Last Friday night Stuart and I went to see The Twilight Zone at the Almeida Theatre in London's glitzy Islington.
Adapted by Anne Washburn (yes, she of the dreadful Mr Burns) and directed by Olivier Award-winner Richard Jones, this world premiere production of the acclaimed CBS Television Series The Twilight Zone lands on stage for the first time in its history. Or its present. Or its future. Who can say?
Most pf us can all do The Twilight Zone theme music (Do-do Do-do, Do-do Do-do, if that helps the uninitiated) and most of us know that this was the TV show in which the downright spooky bumped into sci-fi.
Factoid: That title music was written by Bernard Herrmann - the man best known for the stabbing violins in Hitchcock's Psycho.

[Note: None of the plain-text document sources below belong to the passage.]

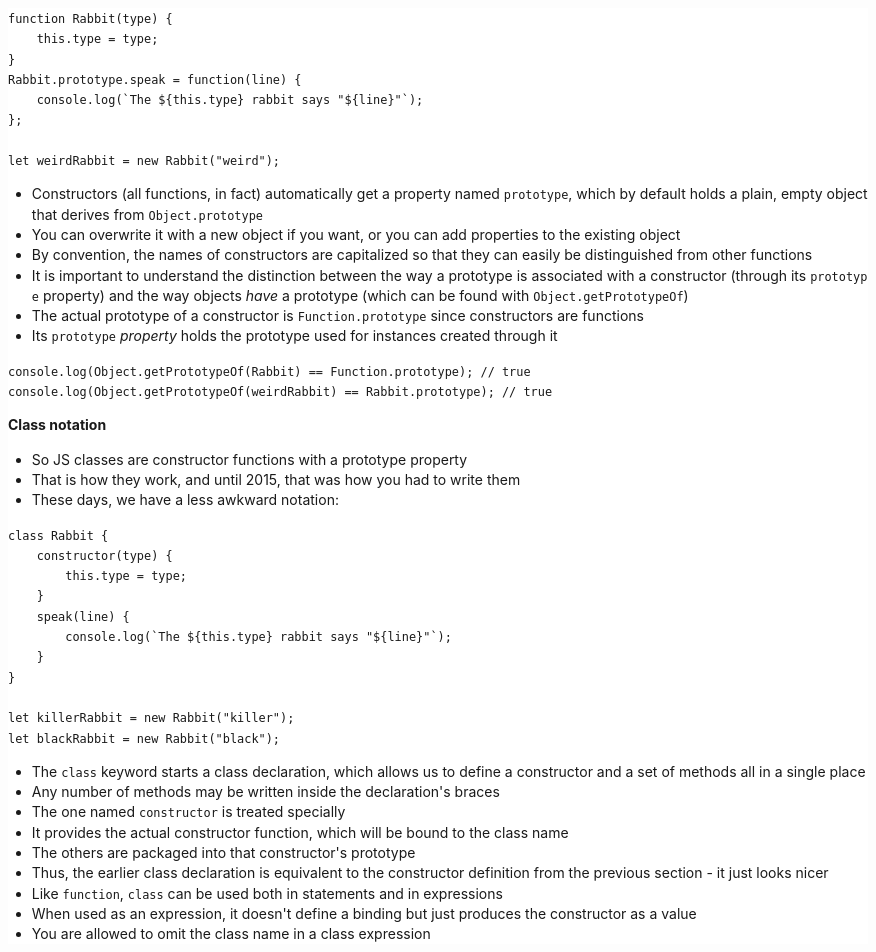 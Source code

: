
 ```
function Rabbit(type) {
	this.type = type;
}
Rabbit.prototype.speak = function(line) {
	console.log(`The ${this.type} rabbit says "${line}"`);
};

let weirdRabbit = new Rabbit("weird");
```

- Constructors (all functions, in fact) automatically get a property named `prototype`, which by default holds a plain, empty object that derives from `Object.prototype`
- You can overwrite it with a new object if you want, or you can add properties to the existing object
- By convention, the names of constructors are capitalized so that they can easily be distinguished from other functions
- It is important to understand the distinction between the way a prototype is associated with a constructor (through its `prototype` property) and the way objects *have* a prototype (which can be found with `Object.getPrototypeOf`)
- The actual prototype of a constructor is `Function.prototype` since constructors are functions
- Its `prototype` *property* holds the prototype used for instances created through it

```
console.log(Object.getPrototypeOf(Rabbit) == Function.prototype); // true
console.log(Object.getPrototypeOf(weirdRabbit) == Rabbit.prototype); // true
```

**Class notation**

- So JS classes are constructor functions with a prototype property
- That is how they work, and until 2015, that was how you had to write them
- These days, we have a less awkward notation:

```
class Rabbit {
	constructor(type) {
		this.type = type;
	}
	speak(line) {
		console.log(`The ${this.type} rabbit says "${line}"`);
	}
}

let killerRabbit = new Rabbit("killer");
let blackRabbit = new Rabbit("black");
```

- The `class` keyword starts a class declaration, which allows us to define a constructor and a set of methods all in a single place
- Any number of methods may be written inside the declaration's braces
- The one named `constructor` is treated specially
- It provides the actual constructor function, which will be bound to the class name
- The others are packaged into that constructor's prototype
- Thus, the earlier class declaration is equivalent to the constructor definition from the previous section - it just looks nicer
- Like `function`, `class` can be used both in statements and in expressions
- When used as an expression, it doesn't define a binding but just produces the constructor as a value
- You are allowed to omit the class name in a class expression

The latest screen-to-stage adaptation is this 1960s collection of paranormal parables. US playwright Anne Washburn crams eight Twilight Zone episodes into one show. We begin in an isolated diner where bus passengers are taking refuge from an ice storm. Enter the local sheriff who is investigating reports of a crashed UFO. Trouble is, the bus driver counted six passengers and the tracks leaving the UFO lead to the diner. So who is the seventh? Do-do Do-do, Do-do Do-do…
The cast pitch-perfectly replicates the camp earnestness of the original series. This is the closest theatre gets to black and white TV. A starry night sky serves as a backdrop and goggle-wearing stagehands twirl cut-outs for special effects.
What elevates Richard Jones’s funny and frightening production is the way in which Washburn uses nostalgic horror to comment on modern America.
The final story about a suburban community under nuclear attack climaxes in a race war. It’s as if there are forces in the universe telling us something about Trump’s America. You might say, the truth is out there. Oh, sorry, that’s The X-Files.